> **Given data**
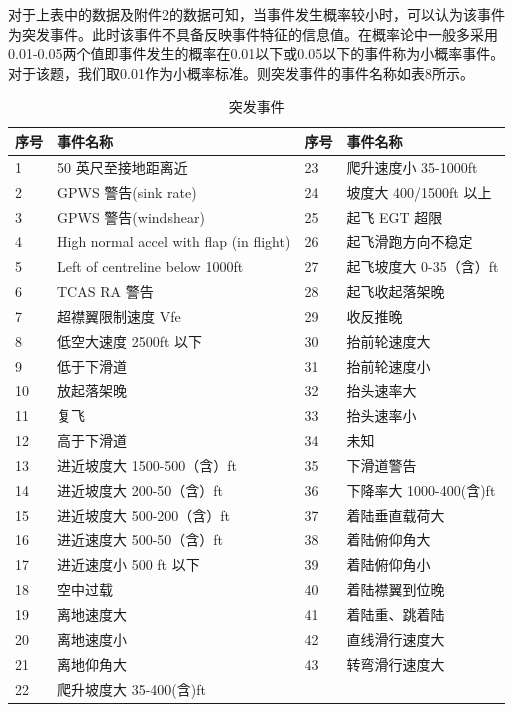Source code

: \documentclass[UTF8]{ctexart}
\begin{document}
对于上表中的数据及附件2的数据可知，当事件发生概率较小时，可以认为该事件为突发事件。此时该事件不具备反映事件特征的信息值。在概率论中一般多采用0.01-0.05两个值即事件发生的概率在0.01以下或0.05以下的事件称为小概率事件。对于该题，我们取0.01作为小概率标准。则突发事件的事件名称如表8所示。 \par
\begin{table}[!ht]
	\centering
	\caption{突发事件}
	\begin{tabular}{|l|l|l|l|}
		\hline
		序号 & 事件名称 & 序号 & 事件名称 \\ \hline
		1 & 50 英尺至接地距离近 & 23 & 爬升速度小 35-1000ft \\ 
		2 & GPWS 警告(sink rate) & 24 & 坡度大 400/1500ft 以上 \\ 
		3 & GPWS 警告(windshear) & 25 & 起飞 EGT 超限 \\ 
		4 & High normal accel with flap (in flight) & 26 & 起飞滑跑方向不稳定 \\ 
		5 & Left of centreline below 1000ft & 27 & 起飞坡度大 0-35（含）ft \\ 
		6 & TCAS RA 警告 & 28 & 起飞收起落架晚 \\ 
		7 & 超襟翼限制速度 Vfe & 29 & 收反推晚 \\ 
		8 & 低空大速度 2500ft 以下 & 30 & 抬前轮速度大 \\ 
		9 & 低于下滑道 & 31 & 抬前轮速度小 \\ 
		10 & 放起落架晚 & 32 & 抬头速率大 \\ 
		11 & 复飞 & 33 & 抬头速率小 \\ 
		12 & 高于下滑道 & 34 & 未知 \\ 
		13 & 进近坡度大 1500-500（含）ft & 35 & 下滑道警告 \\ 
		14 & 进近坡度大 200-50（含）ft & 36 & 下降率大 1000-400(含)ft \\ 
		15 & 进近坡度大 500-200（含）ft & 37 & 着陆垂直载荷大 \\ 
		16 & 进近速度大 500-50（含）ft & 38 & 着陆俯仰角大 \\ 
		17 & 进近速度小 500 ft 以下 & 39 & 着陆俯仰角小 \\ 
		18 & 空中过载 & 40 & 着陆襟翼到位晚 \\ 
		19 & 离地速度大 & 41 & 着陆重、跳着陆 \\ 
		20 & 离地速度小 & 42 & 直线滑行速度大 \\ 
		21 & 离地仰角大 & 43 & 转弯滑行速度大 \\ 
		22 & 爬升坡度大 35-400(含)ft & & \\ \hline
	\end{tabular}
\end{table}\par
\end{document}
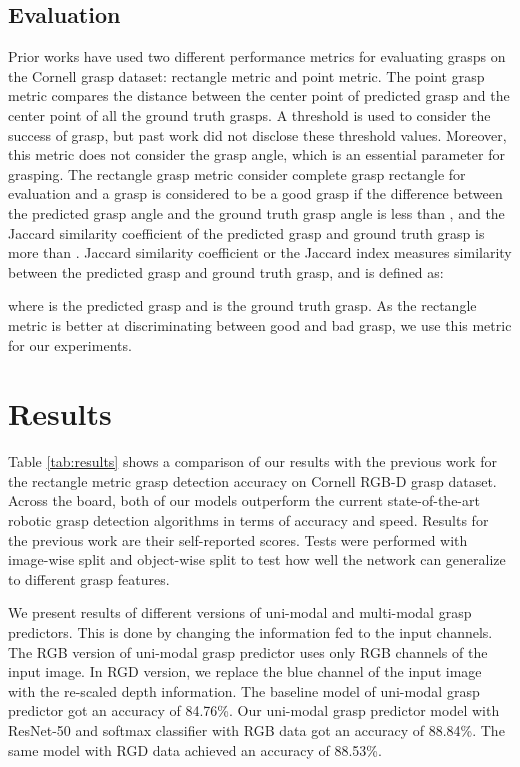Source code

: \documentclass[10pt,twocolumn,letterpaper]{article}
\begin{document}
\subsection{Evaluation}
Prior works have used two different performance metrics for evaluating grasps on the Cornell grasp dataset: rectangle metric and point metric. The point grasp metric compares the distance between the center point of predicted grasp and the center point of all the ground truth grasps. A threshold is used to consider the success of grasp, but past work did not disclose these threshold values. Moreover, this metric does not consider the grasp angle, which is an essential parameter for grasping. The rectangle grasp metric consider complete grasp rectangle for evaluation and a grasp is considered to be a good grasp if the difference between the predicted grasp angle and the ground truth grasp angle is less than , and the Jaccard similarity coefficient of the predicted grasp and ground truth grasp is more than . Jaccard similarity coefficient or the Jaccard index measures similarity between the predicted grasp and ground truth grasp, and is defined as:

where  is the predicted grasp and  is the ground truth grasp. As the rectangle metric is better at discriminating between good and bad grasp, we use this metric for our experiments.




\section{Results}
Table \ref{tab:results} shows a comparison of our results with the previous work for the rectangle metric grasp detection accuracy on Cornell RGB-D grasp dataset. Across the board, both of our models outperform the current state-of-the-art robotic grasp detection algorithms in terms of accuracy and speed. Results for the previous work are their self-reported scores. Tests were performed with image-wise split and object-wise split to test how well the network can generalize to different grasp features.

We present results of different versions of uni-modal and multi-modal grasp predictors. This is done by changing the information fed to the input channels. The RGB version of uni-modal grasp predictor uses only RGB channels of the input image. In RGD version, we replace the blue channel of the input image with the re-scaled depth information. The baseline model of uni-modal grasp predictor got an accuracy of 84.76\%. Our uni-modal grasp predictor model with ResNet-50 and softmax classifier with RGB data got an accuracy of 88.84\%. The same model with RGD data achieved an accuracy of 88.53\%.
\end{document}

...

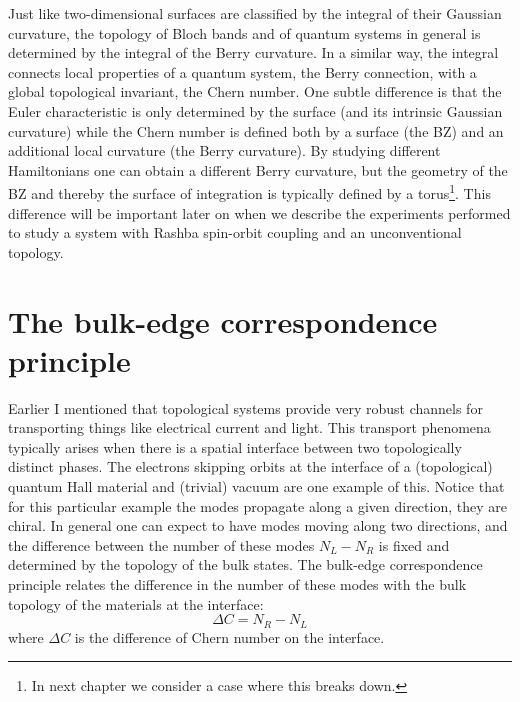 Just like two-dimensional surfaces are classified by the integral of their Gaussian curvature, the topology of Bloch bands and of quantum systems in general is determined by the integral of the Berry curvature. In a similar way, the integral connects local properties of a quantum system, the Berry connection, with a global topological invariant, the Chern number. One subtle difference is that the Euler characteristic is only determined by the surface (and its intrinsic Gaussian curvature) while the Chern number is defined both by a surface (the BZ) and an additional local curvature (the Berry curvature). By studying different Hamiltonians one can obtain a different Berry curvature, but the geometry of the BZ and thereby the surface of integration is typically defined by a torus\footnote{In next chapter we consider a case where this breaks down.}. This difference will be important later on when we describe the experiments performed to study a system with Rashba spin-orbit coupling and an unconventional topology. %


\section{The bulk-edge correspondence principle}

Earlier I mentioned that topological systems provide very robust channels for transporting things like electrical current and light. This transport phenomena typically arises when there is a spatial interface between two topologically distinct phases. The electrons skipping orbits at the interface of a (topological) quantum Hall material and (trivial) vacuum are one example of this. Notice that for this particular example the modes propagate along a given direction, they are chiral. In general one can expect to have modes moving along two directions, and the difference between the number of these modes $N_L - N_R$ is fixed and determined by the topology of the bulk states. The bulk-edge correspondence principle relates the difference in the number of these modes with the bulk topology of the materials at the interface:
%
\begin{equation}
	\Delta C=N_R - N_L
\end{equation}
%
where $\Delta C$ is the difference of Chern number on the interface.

> **What the task asks**
What is needed is each line from the records with the word "GPWS" in it.

> **Finished task**
		2 & GPWS 警告(sink rate) & 24 & 坡度大 400/1500ft 以上 \\ 
		3 & GPWS 警告(windshear) & 25 & 起飞 EGT 超限 \\ 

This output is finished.